Sidney Kleinman is living proof that you’re never too old to have your hearing restored.
Kleinman, 83, has been a successful attorney in Chicago living with hearing loss for nearly 50 years. His career has taken him from marching with Civil Rights demonstrators in Selma, Alabama, to working on hundreds of legal cases in Chicago. But even with the help of a series of progressively stronger hearing aids, he lost nearly all the hearing in his left ear.
That’s what brought Kleinman to the Vanderbilt Bill Wilkerson Center in November 2015, where he received a cochlear implant — a surgically implanted electronic device that restores hearing to people with severe-to-profound hearing loss.
“They did absolutely a wonderful job,” he said. “It was amazing. I never had any real pain… The implant started working immediately.”
Kleinman’s surgery was conducted by David Haynes, M.D., professor of Otolaryngology, Neurosurgery and Hearing and Speech Sciences and co-director of the cochlear implant program.
“I’m very impressed with all the accomplishments that Mr. Kleinman has achieved despite his hearing loss,” Haynes said. “I’m very grateful for him to be so appreciative of the care that he received here.”
The cochlear implant program at Vanderbilt, and the program it merged with in 2004, the Otology Group, is one of the oldest and largest in the country. It has performed more than 2,500 procedures in Nashville over 35 years.
The program is part of the Vanderbilt Bill Wilkerson Center, which draws patients from all 50 states for treatment of ear, nose and throat diseases, and communication disorders such as hearing, speech, language and voice problems.

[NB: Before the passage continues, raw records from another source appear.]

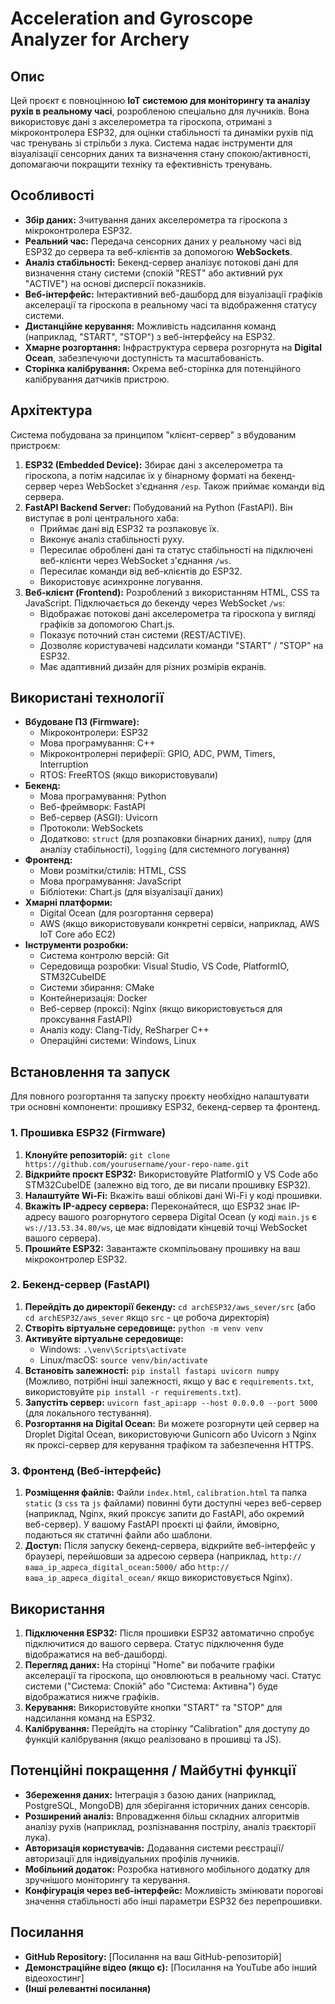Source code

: # Acceleration and Gyroscope Analyzer for Archery

## Опис

Цей проєкт є повноцінною **IoT системою для моніторингу та аналізу рухів в реальному часі**, розробленою спеціально для лучників. Вона використовує дані з акселерометра та гіроскопа, отримані з мікроконтролера ESP32, для оцінки стабільності та динаміки рухів під час тренувань зі стрільби з лука. Система надає інструменти для візуалізації сенсорних даних та визначення стану спокою/активності, допомагаючи покращити техніку та ефективність тренувань.

## Особливості

* **Збір даних:** Зчитування даних акселерометра та гіроскопа з мікроконтролера ESP32.
* **Реальний час:** Передача сенсорних даних у реальному часі від ESP32 до сервера та веб-клієнтів за допомогою **WebSockets**.
* **Аналіз стабільності:** Бекенд-сервер аналізує потокові дані для визначення стану системи (спокій "REST" або активний рух "ACTIVE") на основі дисперсії показників.
* **Веб-інтерфейс:** Інтерактивний веб-дашборд для візуалізації графіків акселерації та гіроскопа в реальному часі та відображення статусу системи.
* **Дистанційне керування:** Можливість надсилання команд (наприклад, "START", "STOP") з веб-інтерфейсу на ESP32.
* **Хмарне розгортання:** Інфраструктура сервера розгорнута на **Digital Ocean**, забезпечуючи доступність та масштабованість.
* **Сторінка калібрування:** Окрема веб-сторінка для потенційного калібрування датчиків пристрою.

## Архітектура

Система побудована за принципом "клієнт-сервер" з вбудованим пристроєм:
1.  **ESP32 (Embedded Device):** Збирає дані з акселерометра та гіроскопа, а потім надсилає їх у бінарному форматі на бекенд-сервер через WebSocket з'єднання `/esp`. Також приймає команди від сервера.
2.  **FastAPI Backend Server:** Побудований на Python (FastAPI). Він виступає в ролі центрального хаба:
    * Приймає дані від ESP32 та розпаковує їх.
    * Виконує аналіз стабільності руху.
    * Пересилає оброблені дані та статус стабільності на підключені веб-клієнти через WebSocket з'єднання `/ws`.
    * Пересилає команди від веб-клієнтів до ESP32.
    * Використовує асинхронне логування.
3.  **Веб-клієнт (Frontend):** Розроблений з використанням HTML, CSS та JavaScript. Підключається до бекенду через WebSocket `/ws`:
    * Відображає потокові дані акселерометра та гіроскопа у вигляді графіків за допомогою Chart.js.
    * Показує поточний стан системи (REST/ACTIVE).
    * Дозволяє користувачеві надсилати команди "START" / "STOP" на ESP32.
    * Має адаптивний дизайн для різних розмірів екранів.

## Використані технології

* **Вбудоване ПЗ (Firmware):**
    * Мікроконтролери: ESP32
    * Мова програмування: C++
    * Мікроконтролерні периферії: GPIO, ADC, PWM, Timers, Interruption
    * RTOS: FreeRTOS (якщо використовували)
* **Бекенд:**
    * Мова програмування: Python
    * Веб-фреймворк: FastAPI
    * Веб-сервер (ASGI): Uvicorn
    * Протоколи: WebSockets
    * Додатково: `struct` (для розпаковки бінарних даних), `numpy` (для аналізу стабільності), `logging` (для системного логування)
* **Фронтенд:**
    * Мови розмітки/стилів: HTML, CSS
    * Мова програмування: JavaScript
    * Бібліотеки: Chart.js (для візуалізації даних)
* **Хмарні платформи:**
    * Digital Ocean (для розгортання сервера)
    * AWS (якщо використовували конкретні сервіси, наприклад, AWS IoT Core або EC2)
* **Інструменти розробки:**
    * Система контролю версій: Git
    * Середовища розробки: Visual Studio, VS Code, PlatformIO, STM32CubeIDE
    * Системи збирання: CMake
    * Контейнеризація: Docker
    * Веб-сервер (проксі): Nginx (якщо використовується для проксування FastAPI)
    * Аналіз коду: Clang-Tidy, ReSharper C++
    * Операційні системи: Windows, Linux

## Встановлення та запуск

Для повного розгортання та запуску проєкту необхідно налаштувати три основні компоненти: прошивку ESP32, бекенд-сервер та фронтенд.

### 1. Прошивка ESP32 (Firmware)

1.  **Клонуйте репозиторій:** `git clone https://github.com/yourusername/your-repo-name.git`
2.  **Відкрийте проєкт ESP32:** Використовуйте PlatformIO у VS Code або STM32CubeIDE (залежно від того, де ви писали прошивку ESP32).
3.  **Налаштуйте Wi-Fi:** Вкажіть ваші облікові дані Wi-Fi у коді прошивки.
4.  **Вкажіть IP-адресу сервера:** Переконайтеся, що ESP32 знає IP-адресу вашого розгорнутого сервера Digital Ocean (у коді `main.js` є `ws://13.53.34.80/ws`, це має відповідати кінцевій точці WebSocket вашого сервера).
5.  **Прошийте ESP32:** Завантажте скомпільовану прошивку на ваш мікроконтролер ESP32.

### 2. Бекенд-сервер (FastAPI)

1.  **Перейдіть до директорії бекенду:** `cd archESP32/aws_sever/src` (або `cd archESP32/aws_sever` якщо `src` - це робоча директорія)
2.  **Створіть віртуальне середовище:** `python -m venv venv`
3.  **Активуйте віртуальне середовище:**
    * Windows: `.\venv\Scripts\activate`
    * Linux/macOS: `source venv/bin/activate`
4.  **Встановіть залежності:** `pip install fastapi uvicorn numpy` (Можливо, потрібні інші залежності, якщо у вас є `requirements.txt`, використовуйте `pip install -r requirements.txt`).
5.  **Запустіть сервер:** `uvicorn fast_api:app --host 0.0.0.0 --port 5000` (для локального тестування).
6.  **Розгортання на Digital Ocean:** Ви можете розгорнути цей сервер на Droplet Digital Ocean, використовуючи Gunicorn або Uvicorn з Nginx як проксі-сервер для керування трафіком та забезпечення HTTPS.

### 3. Фронтенд (Веб-інтерфейс)

1.  **Розміщення файлів:** Файли `index.html`, `calibration.html` та папка `static` (з `css` та `js` файлами) повинні бути доступні через веб-сервер (наприклад, Nginx, який проксує запити до FastAPI, або окремий веб-сервер). У вашому FastAPI проєкті ці файли, ймовірно, подаються як статичні файли або шаблони.
2.  **Доступ:** Після запуску бекенд-сервера, відкрийте веб-інтерфейс у браузері, перейшовши за адресою сервера (наприклад, `http://ваша_ip_адреса_digital_ocean:5000/` або `http://ваша_ip_адреса_digital_ocean/` якщо використовується Nginx).

## Використання

1.  **Підключення ESP32:** Після прошивки ESP32 автоматично спробує підключитися до вашого сервера. Статус підключення буде відображатися на веб-дашборді.
2.  **Перегляд даних:** На сторінці "Home" ви побачите графіки акселерації та гіроскопа, що оновлюються в реальному часі. Статус системи ("Система: Спокій" або "Система: Активна") буде відображатися нижче графіків.
3.  **Керування:** Використовуйте кнопки "START" та "STOP" для надсилання команд на ESP32.
4.  **Калібрування:** Перейдіть на сторінку "Calibration" для доступу до функцій калібрування (якщо реалізовано в прошивці та JS).

## Потенційні покращення / Майбутні функції

* **Збереження даних:** Інтеграція з базою даних (наприклад, PostgreSQL, MongoDB) для зберігання історичних даних сенсорів.
* **Розширений аналіз:** Впровадження більш складних алгоритмів аналізу рухів (наприклад, розпізнавання пострілу, аналіз траєкторії лука).
* **Авторизація користувачів:** Додавання системи реєстрації/авторизації для індивідуальних профілів лучників.
* **Мобільний додаток:** Розробка нативного мобільного додатку для зручнішого моніторингу та керування.
* **Конфігурація через веб-інтерфейс:** Можливість змінювати порогові значення стабільності або інші параметри ESP32 без перепрошивки.

## Посилання

* **GitHub Repository:** [Посилання на ваш GitHub-репозиторій]
* **Демонстраційне відео (якщо є):** [Посилання на YouTube або інший відеохостинг]
* **(Інші релевантні посилання)**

Haynes and Vanderbilt’s team of doctors and communication specialists worked together to accommodate Kleinman’s schedule, starting with rescheduling his surgery after a flight delay from Chicago.
René Gifford, Ph.D., associate professor of Hearing and Speech Sciences and co-director of the cochlear implant program, programmed Kleinman’s implant the day after his surgery in order to expedite his trip back to Chicago. The programming process normally occurs approximately two weeks later.
“I can’t say enough good things” about the care at Vanderbilt, Kleinman said. “And remarkably now, music from opera to jazz sounds to me just as beautiful and wonderful as it last sounded before my hearing loss all those years ago.”